ウクライナのゼレンスキー大統領が「ダボス会議」でロシアへの制裁の最大化を求める
ウクライナのゼレンスキー大統領は5月23日、スイスで開催中の「世界経済フォーラム(WEF)」の年次総会(ダボス会議)でオンライン演説し、ロシアに対して最大限の制裁を科すよう国際社会に求めた。具体例としてロシア産石油の輸入禁止や、すべての銀行の国際金融からの遮断、貿易停止などを挙げた。
ロシアがウクライナに侵攻して3ヵ月が経過
飯田)きょうは5月24日です。2月24日にロシアがウクライナに侵攻してから3ヵ月が経ちます。この3ヵ月、どうご覧になってきましたか? アンドリー)ロシアは当初「電撃戦」と言って、同時に多方面からウクライナを攻撃し、一気に制圧しようと考えていました。ウクライナからは大きな抵抗はないと見込んで作戦を行ったのですが、実際のところはウクライナが必死に戦い、電撃戦では制圧できないことが明らかになりました。 飯田)そうですね。 アンドリー)1ヵ月半くらい経ったころから、ロシアは逐次制圧に作戦を切り替えました。地方ごと、町ごとにウクライナの国土を破壊し、少しずつ国土をロシアに併合するという非常に野蛮な作戦に切り替えて、その作戦はいまも実行中です。

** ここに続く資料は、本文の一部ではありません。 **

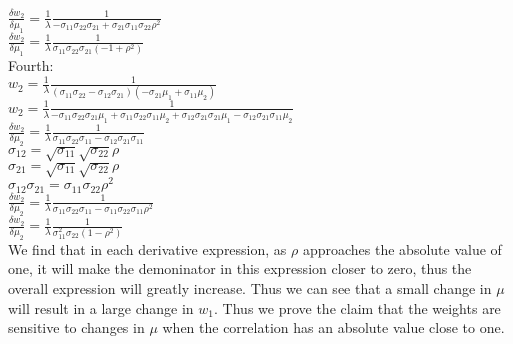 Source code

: \documentclass[11pt]{article}
\begin{document}
$\frac{\delta w_{2}}{\delta \mu_{1}} = \frac{1}{\lambda} \frac{1}{-\sigma_{11}\sigma_{22}\sigma_{21} + \sigma_{21}\sigma_{11} \sigma_{22} \rho^{2}}$\\
$\frac{\delta w_{2}}{\delta \mu_{1}} = \frac{1}{\lambda} \frac{1}{\sigma_{11}\sigma_{22}\sigma_{21} (-1 + \rho^{2})}$\\

Fourth:\\
$w_{2} = \frac{1}{\lambda} \frac{1}{(\sigma_{11}\sigma_{22} - \sigma_{12}\sigma_{21})(-\sigma_{21} \mu_{1} + \sigma_{11} \mu_{2})}$\\
$w_{2} = \frac{1}{\lambda} \frac{1}{-\sigma_{11}\sigma_{22}\sigma_{21}\mu_{1} + \sigma_{11}\sigma_{22}\sigma_{11}\mu_{2} + \sigma_{12}\sigma_{21}\sigma_{21}\mu_{1} - \sigma_{12}\sigma_{21}\sigma_{11}\mu_{2}}$\\
$\frac{\delta w_{2}}{\delta \mu_{2}} = \frac{1}{\lambda} \frac{1}{\sigma_{11}\sigma_{22}\sigma_{11} - \sigma_{12}\sigma_{21}\sigma_{11}}$\\

$\sigma_{12} = \sqrt{\sigma_{11}} \sqrt{\sigma_{22}} \rho$\\
$\sigma_{21} = \sqrt{\sigma_{11}} \sqrt{\sigma_{22}} \rho$\\
$\sigma_{12} \sigma_{21} = \sigma_{11} \sigma_{22} \rho^{2}$\\

$\frac{\delta w_{2}}{\delta \mu_{2}} = \frac{1}{\lambda} \frac{1}{\sigma_{11}\sigma_{22}\sigma_{11} - \sigma_{11} \sigma_{22} \sigma_{11} \rho^{2}}$\\
$\frac{\delta w_{2}}{\delta \mu_{2}} = \frac{1}{\lambda} \frac{1}{\sigma_{11}^{2}\sigma_{22} (1 - \rho^{2})}$\\

We find that in each derivative expression, as $\rho$ approaches the absolute value of one, it will make the demoninator in this expression closer to zero, thus the overall expression will greatly increase. Thus we can see that a small change in $\mu$ will result in a large change in $w_{1}$. Thus we prove the claim that the weights are sensitive to changes in $\mu$ when the correlation has an absolute value close to one.\\
\end{document}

ウクライナ人にとっては、ウクライナ民族の生存を懸けた戦い
飯田)それに対してウクライナ側の戦い方ですが、西側の支援なども受けながら、粘り強くやっていくという形になりますか? アンドリー)この戦争に敗北すれば、ウクライナ民族自体が絶滅させられることになります。ですので、生存を懸けた戦いです。これは比喩ではありません。もしウクライナの国土がロシアに征服されれば、抵抗するウクライナ人は全員殺されますし、抵抗していないウクライナ人も徹底的に洗脳され、意識はロシア人につくり変えられるのです。そうなれば、ウクライナは巨大な強制収容所になります。これはウクライナ人にとって、生存を懸けた戦いなのです。 飯田)グレンコさんご自身は、ウクライナにお住まいのご家族とは連絡を取られていますか? アンドリー)取っています。キーウなのですが、キーウはいまのところミサイルが着弾している場所以外は安全なので、ミサイルさえ当たらなければ普通の生活です。普通ではありませんが、普通に近い生活ができています。